In October I hosted a webinar on distribution grid management that focused on some of the challenges, trends and technologies facing the utility industry, in particular the growth of renewables and the digitalization of distribution grid operations. Following are some of the questions that came up during and after the session, along with brief responses.

1. Will ADMS become more distributed in the future, or will these systems remain centralized?

Generally, ADMS – Advanced Distribution Management Systems – are centralized and combine distribution management systems for control room operations, outage management, SCADA, distributed energy resource management, and advanced applications such as automated switching and volt/var optimization. ADMS systems are also integrated with customer information systems, geographic information systems, advanced metering systems, communications, and mobile workforce management systems. Some functions, such automated switching and volt/var control, can be performed at the grid edge and the status change updates communicated to the central operations. There may be other opportunities to automate certain grid functions via ADMS, but I expect most of the things a distribution management system does will continue to be managed in a centralized control room environment.

2. Islanded operation of microgrids is quite challenging when compared to grid connect mode—what is the best way to manage voltage levels and maintain reliability?

Operating a microgrid in an islanded mode does create challenges in managing voltage and frequency for the microgrid, particularly if operating with 100% renewable generation. ABB controls for battery energy storage systems or flywheel energy storage systems enable the storage systems to be the grid-forming devices for islanded microgrid operations.
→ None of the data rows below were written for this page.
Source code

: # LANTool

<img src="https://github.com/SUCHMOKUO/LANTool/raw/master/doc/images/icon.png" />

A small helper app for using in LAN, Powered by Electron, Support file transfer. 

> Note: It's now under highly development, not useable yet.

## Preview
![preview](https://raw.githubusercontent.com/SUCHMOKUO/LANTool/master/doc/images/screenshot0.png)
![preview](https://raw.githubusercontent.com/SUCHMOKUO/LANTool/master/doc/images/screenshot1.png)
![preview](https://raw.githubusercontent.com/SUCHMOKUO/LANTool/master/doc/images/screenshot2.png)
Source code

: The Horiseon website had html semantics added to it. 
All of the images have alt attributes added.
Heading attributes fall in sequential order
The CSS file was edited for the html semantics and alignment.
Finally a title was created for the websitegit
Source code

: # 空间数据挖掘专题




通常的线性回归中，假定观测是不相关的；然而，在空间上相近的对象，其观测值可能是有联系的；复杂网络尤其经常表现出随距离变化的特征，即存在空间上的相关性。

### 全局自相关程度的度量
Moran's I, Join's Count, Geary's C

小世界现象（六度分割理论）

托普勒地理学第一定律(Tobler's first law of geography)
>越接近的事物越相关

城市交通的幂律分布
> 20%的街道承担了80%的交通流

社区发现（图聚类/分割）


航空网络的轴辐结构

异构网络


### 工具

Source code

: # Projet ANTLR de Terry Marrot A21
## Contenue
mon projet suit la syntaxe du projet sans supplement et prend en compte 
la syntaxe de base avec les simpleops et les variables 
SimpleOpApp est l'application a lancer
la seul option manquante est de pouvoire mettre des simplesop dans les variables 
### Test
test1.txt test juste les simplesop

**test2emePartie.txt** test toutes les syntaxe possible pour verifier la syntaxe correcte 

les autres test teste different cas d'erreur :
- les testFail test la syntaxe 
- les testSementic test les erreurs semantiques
When installed as part of a microgrid that can be islanded when there is a grid disturbance, DERs can improve reliability for critical loads or remote locations.   

3. What is the outlook for storage with regard to its role in microgrids and as an enabler for renewables?

A key driver to answering this question is regulatory policy. Utilities will not invest in grid resources unless there is clear cost recovery and return on investment, which in turn must be justified by the improved grid reliability and resilience. DER developers will invest in microgrids and storage behind the point of grid interconnection to complement renewable resources, comply with grid codes, provide capacity firming, and shift generation to align with peak demand.  

There are operational challenges, too, of course. Storage de-couples generation from demand and increases the flexibility of the grid, but it increases the complexity of grid management because the storage system has to be modeled and controlled like any other resource. Storage is different, of course in that it can operate as either generation or a load. Also, customers might operate behind-the-meter storage resources in a manner that supports their interests but not necessarily utility operations. For this reason, energy storage works best as part of a microgrid.

4. How will deep learning impact the utilities?  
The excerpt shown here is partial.